Below are the records; give again exactly the line with "the general solution.", the line with "Identify $g(y)$ and $f(x)$.", and each line that lies between them, and nothing besides.

[Data entries]

+++++

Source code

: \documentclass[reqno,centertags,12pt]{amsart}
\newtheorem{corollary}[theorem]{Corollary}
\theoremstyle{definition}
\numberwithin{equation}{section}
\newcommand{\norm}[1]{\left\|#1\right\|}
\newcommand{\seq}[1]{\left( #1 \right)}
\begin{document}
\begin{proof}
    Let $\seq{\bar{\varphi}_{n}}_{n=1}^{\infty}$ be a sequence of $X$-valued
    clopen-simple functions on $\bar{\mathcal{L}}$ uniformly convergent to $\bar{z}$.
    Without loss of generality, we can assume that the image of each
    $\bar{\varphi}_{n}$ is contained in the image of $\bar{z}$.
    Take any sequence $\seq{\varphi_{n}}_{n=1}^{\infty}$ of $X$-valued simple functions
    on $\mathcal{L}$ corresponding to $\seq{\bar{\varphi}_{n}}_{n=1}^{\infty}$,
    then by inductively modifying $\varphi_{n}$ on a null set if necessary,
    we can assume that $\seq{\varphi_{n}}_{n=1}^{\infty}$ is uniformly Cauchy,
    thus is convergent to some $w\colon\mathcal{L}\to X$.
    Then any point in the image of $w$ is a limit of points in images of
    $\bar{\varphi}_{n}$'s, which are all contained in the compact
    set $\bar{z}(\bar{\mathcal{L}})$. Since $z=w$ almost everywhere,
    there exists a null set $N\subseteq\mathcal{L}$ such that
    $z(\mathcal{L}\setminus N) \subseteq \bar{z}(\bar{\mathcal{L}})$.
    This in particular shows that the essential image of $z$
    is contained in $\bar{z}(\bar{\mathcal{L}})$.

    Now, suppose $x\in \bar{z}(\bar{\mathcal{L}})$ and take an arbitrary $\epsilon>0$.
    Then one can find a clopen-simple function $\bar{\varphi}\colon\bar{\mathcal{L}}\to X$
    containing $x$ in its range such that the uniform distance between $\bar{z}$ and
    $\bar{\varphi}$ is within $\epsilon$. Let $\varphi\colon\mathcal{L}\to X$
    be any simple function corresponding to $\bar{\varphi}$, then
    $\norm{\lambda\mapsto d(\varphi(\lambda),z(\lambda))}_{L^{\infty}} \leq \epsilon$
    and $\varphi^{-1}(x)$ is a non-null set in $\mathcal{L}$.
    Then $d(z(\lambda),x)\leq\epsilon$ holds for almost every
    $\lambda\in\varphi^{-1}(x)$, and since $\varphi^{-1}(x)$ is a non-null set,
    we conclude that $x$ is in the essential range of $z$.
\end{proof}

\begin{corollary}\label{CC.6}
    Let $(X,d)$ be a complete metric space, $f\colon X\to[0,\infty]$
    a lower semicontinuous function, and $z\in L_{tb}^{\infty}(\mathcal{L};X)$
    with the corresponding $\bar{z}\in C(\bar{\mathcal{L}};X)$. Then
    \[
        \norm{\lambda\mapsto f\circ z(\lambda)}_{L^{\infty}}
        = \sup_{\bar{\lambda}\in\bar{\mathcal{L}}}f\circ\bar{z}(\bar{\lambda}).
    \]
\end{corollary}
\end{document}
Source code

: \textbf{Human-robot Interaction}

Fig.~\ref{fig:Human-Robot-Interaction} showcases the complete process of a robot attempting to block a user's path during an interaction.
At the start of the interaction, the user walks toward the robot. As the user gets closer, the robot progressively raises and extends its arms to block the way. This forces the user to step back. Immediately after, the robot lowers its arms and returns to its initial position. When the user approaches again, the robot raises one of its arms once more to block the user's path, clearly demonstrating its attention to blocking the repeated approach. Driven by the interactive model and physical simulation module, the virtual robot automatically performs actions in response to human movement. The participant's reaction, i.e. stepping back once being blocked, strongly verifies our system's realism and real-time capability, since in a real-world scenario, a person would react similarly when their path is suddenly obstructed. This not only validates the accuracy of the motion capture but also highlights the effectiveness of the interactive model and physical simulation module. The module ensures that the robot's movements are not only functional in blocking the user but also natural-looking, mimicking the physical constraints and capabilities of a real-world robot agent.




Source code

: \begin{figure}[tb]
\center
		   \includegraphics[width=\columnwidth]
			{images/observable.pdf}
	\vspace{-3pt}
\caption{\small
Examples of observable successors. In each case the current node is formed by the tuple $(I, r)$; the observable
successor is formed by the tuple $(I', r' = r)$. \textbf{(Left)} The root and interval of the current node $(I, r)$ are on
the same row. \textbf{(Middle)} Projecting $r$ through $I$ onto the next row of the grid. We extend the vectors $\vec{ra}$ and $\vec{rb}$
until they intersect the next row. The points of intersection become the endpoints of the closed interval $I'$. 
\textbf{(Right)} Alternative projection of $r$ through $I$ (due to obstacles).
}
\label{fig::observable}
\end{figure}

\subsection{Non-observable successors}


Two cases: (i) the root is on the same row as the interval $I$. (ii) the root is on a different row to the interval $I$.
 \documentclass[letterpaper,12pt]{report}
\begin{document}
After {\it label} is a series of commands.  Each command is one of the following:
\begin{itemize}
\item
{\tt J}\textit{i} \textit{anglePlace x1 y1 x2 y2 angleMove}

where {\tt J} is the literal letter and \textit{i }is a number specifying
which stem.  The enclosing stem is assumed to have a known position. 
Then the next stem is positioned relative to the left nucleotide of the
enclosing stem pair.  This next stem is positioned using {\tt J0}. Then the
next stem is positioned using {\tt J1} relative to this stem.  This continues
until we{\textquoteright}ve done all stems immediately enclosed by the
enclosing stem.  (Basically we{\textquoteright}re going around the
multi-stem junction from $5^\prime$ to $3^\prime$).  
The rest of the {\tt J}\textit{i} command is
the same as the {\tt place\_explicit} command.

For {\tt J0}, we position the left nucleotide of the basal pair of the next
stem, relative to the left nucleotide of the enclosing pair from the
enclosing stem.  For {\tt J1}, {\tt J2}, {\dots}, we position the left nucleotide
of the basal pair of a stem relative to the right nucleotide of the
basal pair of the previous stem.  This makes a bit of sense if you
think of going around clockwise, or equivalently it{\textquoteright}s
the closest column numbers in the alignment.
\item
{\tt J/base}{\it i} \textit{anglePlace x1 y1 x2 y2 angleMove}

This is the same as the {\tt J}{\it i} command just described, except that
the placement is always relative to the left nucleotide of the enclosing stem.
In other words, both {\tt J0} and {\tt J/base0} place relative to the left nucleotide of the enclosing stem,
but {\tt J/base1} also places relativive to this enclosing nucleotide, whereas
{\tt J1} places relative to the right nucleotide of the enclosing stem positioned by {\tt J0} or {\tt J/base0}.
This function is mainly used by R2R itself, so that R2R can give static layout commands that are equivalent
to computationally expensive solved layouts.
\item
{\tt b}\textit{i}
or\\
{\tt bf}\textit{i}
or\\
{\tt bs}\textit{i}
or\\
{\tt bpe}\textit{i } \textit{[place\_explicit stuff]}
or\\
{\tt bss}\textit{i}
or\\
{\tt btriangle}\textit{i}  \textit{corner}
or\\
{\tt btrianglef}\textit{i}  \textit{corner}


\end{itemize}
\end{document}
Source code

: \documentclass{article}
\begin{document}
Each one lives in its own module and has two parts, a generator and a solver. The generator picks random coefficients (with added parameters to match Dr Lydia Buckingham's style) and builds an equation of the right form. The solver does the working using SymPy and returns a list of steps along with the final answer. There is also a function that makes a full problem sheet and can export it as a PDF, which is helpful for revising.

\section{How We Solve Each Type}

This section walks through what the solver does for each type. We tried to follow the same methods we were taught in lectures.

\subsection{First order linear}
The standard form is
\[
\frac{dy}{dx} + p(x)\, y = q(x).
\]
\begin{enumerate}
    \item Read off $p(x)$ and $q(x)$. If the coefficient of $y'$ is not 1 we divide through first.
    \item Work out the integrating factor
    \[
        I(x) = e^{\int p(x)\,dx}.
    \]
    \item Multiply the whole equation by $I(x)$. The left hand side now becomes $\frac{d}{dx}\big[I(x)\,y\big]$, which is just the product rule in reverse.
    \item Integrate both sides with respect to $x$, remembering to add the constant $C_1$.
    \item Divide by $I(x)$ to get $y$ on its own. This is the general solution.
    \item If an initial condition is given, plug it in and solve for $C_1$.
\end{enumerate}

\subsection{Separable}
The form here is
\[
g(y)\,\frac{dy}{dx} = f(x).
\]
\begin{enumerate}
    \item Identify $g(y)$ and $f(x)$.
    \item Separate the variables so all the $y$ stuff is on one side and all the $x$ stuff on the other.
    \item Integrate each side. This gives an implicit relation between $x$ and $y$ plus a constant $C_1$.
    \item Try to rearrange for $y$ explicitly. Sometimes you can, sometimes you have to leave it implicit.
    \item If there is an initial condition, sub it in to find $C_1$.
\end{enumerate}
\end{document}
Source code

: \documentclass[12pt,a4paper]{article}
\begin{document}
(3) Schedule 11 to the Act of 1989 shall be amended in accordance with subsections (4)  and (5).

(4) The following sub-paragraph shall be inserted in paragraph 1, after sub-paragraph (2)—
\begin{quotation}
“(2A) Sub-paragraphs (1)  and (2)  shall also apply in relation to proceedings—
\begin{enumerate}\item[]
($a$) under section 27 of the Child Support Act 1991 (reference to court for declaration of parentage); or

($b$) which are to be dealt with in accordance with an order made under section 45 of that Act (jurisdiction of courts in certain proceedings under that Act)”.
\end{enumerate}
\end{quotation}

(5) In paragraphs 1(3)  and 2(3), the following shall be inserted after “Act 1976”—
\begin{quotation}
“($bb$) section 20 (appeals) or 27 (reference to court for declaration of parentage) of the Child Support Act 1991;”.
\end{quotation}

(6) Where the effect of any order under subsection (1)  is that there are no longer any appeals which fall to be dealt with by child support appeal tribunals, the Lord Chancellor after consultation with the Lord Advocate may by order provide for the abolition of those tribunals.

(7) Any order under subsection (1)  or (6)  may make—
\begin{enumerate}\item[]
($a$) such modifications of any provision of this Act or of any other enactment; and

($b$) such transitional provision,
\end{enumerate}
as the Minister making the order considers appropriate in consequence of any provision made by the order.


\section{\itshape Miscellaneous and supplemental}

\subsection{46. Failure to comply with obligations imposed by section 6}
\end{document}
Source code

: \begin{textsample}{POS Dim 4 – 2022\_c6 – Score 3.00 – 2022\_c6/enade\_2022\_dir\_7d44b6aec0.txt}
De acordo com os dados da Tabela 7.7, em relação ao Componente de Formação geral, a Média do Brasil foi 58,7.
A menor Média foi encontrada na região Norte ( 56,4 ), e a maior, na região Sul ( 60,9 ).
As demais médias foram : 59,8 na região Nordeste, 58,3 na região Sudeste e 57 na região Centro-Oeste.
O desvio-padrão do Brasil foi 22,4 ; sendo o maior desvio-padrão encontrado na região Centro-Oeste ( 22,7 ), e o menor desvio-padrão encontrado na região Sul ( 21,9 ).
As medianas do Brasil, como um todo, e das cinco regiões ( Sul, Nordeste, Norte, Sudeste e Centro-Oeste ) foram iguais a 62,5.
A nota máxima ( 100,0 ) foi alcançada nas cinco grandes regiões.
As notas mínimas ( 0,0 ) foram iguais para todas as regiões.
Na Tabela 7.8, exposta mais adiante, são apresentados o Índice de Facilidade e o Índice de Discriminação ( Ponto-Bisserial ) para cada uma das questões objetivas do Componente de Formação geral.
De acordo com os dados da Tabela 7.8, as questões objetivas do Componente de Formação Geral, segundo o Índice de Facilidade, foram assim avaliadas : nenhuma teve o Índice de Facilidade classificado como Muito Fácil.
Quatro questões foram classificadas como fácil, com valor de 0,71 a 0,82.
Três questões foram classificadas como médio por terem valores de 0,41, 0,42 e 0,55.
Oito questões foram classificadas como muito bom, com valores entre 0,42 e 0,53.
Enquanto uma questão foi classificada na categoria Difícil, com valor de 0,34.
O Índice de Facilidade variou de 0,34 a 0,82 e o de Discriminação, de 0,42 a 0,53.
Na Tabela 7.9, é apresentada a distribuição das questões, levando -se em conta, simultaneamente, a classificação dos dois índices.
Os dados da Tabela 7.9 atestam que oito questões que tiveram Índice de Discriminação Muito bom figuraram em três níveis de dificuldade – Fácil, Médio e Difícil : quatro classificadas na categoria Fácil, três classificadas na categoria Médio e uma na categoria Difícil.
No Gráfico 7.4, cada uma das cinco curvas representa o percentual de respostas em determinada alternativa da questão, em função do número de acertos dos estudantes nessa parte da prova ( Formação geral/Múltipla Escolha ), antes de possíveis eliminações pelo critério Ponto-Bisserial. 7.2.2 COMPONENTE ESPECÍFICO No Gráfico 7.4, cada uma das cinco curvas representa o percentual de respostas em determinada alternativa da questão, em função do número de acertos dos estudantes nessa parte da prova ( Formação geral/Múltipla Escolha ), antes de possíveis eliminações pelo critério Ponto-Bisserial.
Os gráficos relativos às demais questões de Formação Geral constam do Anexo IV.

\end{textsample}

+++++

- _EXERCISE SOLUTION_
    \item Divide by $I(x)$ to get $y$ on its own. This is the general solution.
    \item If an initial condition is given, plug it in and solve for $C_1$.
\end{enumerate}

\subsection{Separable}
The form here is
\[
g(y)\,\frac{dy}{dx} = f(x).
\]
\begin{enumerate}
    \item Identify $g(y)$ and $f(x)$.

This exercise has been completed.